Following the death of Thomas Pelham, 1st Earl of Chichester, the last member of the Pelham family to own the building, it was acquired by Thomas Campion, a wine importer, in 1805. After sale by the Campion family in the mid 19th century, it passed to John Fullager (a lawyer), then to William Robins (a brewer), to John Ingham Blencowe (an estate agent), to Margaret Sikes Duval (a spinster) and, finally, to William Taylor Banks (a stockbroker). It then became the offices and meeting place of East Sussex County Council, which had previously been based at the old County Hall, in 1938. The county council commissioned an extension to accommodate a council chamber, some committee rooms and some additional offices at that time.

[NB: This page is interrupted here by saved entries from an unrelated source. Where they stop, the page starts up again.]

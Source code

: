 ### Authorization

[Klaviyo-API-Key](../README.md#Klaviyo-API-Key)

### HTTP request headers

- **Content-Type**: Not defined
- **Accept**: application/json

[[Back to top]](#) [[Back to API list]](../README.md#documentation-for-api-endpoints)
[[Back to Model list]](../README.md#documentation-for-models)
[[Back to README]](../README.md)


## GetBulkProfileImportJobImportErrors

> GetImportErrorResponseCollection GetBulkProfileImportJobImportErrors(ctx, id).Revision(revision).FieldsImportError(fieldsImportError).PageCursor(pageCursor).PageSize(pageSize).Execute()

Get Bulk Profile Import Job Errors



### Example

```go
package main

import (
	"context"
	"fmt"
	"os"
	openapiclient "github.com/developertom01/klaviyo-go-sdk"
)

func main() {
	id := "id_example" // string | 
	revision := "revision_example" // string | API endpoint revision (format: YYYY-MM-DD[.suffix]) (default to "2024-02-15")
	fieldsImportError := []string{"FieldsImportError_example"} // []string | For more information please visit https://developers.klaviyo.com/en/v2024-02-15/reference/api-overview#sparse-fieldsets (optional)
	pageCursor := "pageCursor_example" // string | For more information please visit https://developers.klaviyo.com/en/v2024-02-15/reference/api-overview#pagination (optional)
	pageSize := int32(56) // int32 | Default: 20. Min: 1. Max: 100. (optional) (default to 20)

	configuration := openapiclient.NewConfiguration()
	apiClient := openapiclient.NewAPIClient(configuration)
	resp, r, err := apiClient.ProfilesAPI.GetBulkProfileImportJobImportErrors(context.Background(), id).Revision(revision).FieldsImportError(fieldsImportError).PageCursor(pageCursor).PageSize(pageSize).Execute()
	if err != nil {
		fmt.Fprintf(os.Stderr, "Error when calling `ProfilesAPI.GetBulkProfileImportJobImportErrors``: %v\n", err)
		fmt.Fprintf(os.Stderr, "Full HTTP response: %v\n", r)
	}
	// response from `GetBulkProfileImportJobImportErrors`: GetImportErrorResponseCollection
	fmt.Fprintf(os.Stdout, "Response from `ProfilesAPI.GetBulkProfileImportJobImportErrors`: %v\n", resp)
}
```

During the Second World War, the Home Guard established a miniature rifle range in the grounds which were substantial and sloped downwards, in three tiers, to the south. The county council established offices at St Anne's Crescent in Lewes in 1968 but continued using offices in Pelham house for the chief executive's department and the legal and community services department and also continued to use the council chamber for county council meetings until October 2003.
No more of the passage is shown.